Task details:
Repeat the lines of the data exactly, from the first one through the one that contains "<li>Programming Languages: Python, JavaScript, PHP, C++, C</li>".
Source information: Begin
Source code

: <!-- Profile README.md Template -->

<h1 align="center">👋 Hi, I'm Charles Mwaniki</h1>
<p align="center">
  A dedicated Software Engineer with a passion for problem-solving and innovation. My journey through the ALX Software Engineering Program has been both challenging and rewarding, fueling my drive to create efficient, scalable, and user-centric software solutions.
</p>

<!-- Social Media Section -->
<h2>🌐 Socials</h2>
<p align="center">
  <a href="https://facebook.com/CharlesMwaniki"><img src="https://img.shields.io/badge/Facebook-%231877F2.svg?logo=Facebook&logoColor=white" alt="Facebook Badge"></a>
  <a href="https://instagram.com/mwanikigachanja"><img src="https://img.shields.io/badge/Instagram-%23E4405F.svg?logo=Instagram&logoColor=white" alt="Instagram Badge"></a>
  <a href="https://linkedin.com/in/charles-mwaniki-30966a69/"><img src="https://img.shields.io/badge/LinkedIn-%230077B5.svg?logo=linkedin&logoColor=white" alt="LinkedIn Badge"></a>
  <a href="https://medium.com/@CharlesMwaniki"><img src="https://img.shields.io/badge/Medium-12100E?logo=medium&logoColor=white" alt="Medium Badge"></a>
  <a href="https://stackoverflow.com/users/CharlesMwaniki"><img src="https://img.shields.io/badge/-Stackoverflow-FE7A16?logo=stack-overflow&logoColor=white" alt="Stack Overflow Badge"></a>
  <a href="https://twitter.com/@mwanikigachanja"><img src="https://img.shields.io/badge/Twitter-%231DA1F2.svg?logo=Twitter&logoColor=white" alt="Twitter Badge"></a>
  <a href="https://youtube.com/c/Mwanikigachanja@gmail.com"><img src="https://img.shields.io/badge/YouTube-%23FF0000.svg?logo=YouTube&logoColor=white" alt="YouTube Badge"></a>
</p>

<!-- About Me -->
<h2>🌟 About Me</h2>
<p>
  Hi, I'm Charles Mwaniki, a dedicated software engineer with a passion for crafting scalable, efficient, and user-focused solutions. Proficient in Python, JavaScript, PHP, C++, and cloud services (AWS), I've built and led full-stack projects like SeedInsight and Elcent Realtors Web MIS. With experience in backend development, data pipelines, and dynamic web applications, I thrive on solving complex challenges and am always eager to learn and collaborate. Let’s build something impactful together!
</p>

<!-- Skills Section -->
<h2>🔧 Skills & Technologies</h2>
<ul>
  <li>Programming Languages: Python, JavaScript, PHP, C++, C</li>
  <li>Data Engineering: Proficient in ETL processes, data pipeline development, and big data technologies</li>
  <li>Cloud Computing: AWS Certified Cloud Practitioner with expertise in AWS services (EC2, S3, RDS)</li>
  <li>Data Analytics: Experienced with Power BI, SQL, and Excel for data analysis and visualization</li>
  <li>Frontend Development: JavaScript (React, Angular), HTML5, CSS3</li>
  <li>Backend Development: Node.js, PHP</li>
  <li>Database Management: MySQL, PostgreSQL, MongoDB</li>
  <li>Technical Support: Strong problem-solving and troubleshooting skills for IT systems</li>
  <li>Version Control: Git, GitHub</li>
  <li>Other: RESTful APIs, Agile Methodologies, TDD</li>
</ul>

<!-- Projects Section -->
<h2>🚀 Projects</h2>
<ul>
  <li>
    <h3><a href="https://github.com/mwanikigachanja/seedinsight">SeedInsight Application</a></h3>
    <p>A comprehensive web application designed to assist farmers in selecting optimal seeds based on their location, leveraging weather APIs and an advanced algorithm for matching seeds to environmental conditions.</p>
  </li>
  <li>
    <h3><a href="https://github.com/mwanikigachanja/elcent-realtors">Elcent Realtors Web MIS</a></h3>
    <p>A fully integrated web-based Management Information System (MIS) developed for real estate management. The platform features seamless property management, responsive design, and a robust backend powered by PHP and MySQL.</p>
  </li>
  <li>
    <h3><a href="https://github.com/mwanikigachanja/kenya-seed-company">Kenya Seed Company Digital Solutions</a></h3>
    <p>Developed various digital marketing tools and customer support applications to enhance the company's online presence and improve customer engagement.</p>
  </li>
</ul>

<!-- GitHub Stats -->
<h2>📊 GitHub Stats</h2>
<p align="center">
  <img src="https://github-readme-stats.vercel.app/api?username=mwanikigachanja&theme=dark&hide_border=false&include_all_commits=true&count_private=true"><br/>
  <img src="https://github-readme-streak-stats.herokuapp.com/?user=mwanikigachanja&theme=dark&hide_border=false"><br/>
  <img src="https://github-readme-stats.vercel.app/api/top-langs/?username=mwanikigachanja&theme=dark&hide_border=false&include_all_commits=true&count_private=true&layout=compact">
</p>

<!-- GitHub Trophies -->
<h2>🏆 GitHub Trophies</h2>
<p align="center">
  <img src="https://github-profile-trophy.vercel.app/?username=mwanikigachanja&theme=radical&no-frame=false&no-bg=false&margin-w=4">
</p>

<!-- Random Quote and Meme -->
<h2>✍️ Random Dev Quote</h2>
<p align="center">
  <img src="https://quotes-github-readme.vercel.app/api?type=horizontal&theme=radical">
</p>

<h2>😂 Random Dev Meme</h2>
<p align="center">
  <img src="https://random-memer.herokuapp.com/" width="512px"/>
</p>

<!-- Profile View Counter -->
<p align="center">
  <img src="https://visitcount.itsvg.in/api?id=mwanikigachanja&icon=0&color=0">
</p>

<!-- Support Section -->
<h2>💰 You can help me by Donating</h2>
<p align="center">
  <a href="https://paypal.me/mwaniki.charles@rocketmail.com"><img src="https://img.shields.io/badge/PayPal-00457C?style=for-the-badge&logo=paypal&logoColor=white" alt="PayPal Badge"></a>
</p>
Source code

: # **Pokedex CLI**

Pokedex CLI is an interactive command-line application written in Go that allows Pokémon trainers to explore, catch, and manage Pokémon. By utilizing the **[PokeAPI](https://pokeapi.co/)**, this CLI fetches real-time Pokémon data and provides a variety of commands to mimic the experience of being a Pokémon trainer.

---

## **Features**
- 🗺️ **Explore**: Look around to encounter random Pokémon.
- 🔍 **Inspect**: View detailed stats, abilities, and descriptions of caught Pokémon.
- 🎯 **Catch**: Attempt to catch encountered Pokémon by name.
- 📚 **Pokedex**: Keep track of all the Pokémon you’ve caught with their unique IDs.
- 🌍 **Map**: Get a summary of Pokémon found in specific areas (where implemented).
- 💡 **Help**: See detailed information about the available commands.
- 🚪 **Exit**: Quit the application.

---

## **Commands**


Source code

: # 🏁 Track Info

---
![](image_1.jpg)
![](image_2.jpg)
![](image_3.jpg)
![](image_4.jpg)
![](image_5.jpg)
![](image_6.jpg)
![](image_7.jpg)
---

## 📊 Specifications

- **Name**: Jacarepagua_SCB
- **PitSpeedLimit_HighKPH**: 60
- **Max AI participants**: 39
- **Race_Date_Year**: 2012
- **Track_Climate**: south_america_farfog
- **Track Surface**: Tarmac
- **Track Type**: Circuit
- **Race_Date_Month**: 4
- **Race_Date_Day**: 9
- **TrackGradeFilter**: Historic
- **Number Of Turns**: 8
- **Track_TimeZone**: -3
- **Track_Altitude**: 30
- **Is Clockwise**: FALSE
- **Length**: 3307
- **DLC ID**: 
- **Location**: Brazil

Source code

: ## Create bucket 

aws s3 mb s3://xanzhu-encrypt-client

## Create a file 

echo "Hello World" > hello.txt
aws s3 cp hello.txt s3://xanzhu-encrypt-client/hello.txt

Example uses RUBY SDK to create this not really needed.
Source information: End
Solution to the exercise:
Source code

: <!-- Profile README.md Template -->

<h1 align="center">👋 Hi, I'm Charles Mwaniki</h1>
<p align="center">
  A dedicated Software Engineer with a passion for problem-solving and innovation. My journey through the ALX Software Engineering Program has been both challenging and rewarding, fueling my drive to create efficient, scalable, and user-centric software solutions.
</p>

<!-- Social Media Section -->
<h2>🌐 Socials</h2>
<p align="center">
  <a href="https://facebook.com/CharlesMwaniki"><img src="https://img.shields.io/badge/Facebook-%231877F2.svg?logo=Facebook&logoColor=white" alt="Facebook Badge"></a>
  <a href="https://instagram.com/mwanikigachanja"><img src="https://img.shields.io/badge/Instagram-%23E4405F.svg?logo=Instagram&logoColor=white" alt="Instagram Badge"></a>
  <a href="https://linkedin.com/in/charles-mwaniki-30966a69/"><img src="https://img.shields.io/badge/LinkedIn-%230077B5.svg?logo=linkedin&logoColor=white" alt="LinkedIn Badge"></a>
  <a href="https://medium.com/@CharlesMwaniki"><img src="https://img.shields.io/badge/Medium-12100E?logo=medium&logoColor=white" alt="Medium Badge"></a>
  <a href="https://stackoverflow.com/users/CharlesMwaniki"><img src="https://img.shields.io/badge/-Stackoverflow-FE7A16?logo=stack-overflow&logoColor=white" alt="Stack Overflow Badge"></a>
  <a href="https://twitter.com/@mwanikigachanja"><img src="https://img.shields.io/badge/Twitter-%231DA1F2.svg?logo=Twitter&logoColor=white" alt="Twitter Badge"></a>
  <a href="https://youtube.com/c/Mwanikigachanja@gmail.com"><img src="https://img.shields.io/badge/YouTube-%23FF0000.svg?logo=YouTube&logoColor=white" alt="YouTube Badge"></a>
</p>

<!-- About Me -->
<h2>🌟 About Me</h2>
<p>
  Hi, I'm Charles Mwaniki, a dedicated software engineer with a passion for crafting scalable, efficient, and user-focused solutions. Proficient in Python, JavaScript, PHP, C++, and cloud services (AWS), I've built and led full-stack projects like SeedInsight and Elcent Realtors Web MIS. With experience in backend development, data pipelines, and dynamic web applications, I thrive on solving complex challenges and am always eager to learn and collaborate. Let’s build something impactful together!
</p>

<!-- Skills Section -->
<h2>🔧 Skills & Technologies</h2>
<ul>
  <li>Programming Languages: Python, JavaScript, PHP, C++, C</li>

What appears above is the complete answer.